WORK TO BE COMPLETED - Go through the entries and say how many lines contain the string "have". The number is the whole answer.

(Stored data)
>>>>>
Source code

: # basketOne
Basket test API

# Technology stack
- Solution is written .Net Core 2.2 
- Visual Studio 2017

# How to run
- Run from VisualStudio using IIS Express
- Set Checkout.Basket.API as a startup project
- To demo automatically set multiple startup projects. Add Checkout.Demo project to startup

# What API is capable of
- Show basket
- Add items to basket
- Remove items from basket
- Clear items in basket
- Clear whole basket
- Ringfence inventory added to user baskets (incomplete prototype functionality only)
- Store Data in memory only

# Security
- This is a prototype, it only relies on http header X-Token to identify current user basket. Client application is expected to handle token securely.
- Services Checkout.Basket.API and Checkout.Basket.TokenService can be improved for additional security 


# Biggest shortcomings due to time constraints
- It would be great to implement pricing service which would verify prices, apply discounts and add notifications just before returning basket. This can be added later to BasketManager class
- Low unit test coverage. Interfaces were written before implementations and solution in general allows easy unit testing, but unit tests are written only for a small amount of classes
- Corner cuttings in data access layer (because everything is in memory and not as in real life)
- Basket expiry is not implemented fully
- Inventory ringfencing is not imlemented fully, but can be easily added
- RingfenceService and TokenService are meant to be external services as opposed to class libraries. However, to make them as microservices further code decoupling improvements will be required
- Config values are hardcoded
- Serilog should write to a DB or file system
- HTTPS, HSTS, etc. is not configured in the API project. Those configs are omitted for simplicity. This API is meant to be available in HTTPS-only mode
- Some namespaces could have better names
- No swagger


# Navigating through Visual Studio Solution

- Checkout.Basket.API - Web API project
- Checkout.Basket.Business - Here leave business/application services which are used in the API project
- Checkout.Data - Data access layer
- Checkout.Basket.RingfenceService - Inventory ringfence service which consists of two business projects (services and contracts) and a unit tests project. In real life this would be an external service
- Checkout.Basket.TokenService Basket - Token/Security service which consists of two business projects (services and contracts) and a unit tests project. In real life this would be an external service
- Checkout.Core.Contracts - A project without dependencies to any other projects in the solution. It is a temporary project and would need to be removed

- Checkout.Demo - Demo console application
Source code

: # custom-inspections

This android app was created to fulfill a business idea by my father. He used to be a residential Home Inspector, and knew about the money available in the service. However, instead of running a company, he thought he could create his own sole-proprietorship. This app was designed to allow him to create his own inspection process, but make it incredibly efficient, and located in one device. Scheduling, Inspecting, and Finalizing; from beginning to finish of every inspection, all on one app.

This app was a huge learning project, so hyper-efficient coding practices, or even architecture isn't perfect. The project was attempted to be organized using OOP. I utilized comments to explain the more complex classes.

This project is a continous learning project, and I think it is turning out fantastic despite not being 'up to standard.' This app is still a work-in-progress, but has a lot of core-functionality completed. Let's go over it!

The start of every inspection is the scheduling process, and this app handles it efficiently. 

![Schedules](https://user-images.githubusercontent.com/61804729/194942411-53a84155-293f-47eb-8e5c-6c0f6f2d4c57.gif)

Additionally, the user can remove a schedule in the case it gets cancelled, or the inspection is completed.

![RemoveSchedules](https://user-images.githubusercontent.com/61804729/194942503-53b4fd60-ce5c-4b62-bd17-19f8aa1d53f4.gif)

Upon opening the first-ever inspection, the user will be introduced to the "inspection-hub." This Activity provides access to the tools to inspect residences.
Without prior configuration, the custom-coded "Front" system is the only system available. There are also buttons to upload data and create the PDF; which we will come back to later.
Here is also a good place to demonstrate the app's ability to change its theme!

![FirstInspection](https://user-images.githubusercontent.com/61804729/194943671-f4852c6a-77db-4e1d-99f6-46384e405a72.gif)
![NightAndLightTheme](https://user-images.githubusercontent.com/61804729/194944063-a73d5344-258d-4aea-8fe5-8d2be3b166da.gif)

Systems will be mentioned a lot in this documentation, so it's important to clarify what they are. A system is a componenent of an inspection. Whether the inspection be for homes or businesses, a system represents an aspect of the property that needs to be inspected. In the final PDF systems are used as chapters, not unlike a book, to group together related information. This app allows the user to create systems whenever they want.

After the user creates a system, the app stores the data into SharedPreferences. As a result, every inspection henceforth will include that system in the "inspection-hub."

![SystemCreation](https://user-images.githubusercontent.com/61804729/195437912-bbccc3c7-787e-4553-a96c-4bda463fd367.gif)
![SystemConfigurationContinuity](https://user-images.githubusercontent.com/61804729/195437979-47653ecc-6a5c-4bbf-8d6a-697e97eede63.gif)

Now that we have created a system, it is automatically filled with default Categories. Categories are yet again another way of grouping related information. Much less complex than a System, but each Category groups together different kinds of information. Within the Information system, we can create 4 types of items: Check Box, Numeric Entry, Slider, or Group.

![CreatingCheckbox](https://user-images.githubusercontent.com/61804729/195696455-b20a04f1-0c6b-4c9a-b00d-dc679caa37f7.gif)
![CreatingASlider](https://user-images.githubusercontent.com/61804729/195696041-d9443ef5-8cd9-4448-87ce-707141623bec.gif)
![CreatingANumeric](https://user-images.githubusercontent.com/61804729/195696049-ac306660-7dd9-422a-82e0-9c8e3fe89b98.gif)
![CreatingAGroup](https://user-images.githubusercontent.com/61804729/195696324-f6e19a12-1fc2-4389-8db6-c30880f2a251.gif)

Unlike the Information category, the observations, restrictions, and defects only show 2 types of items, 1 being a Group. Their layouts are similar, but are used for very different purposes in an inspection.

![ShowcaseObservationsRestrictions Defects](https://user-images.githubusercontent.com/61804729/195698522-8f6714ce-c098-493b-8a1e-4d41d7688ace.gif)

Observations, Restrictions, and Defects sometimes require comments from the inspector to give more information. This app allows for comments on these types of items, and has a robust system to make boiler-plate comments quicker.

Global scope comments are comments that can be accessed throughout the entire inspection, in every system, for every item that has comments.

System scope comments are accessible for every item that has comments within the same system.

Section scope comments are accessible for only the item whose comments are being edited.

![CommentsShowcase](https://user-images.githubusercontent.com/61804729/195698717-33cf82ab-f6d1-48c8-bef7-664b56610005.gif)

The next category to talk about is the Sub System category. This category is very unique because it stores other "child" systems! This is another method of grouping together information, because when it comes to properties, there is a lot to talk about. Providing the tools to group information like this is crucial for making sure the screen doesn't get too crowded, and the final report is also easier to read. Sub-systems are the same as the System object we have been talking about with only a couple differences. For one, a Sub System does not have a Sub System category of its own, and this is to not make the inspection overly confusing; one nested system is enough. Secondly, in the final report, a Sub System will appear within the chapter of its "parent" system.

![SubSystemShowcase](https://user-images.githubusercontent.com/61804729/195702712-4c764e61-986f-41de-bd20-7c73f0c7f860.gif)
<<<<<
YOUR RESPONSE - 3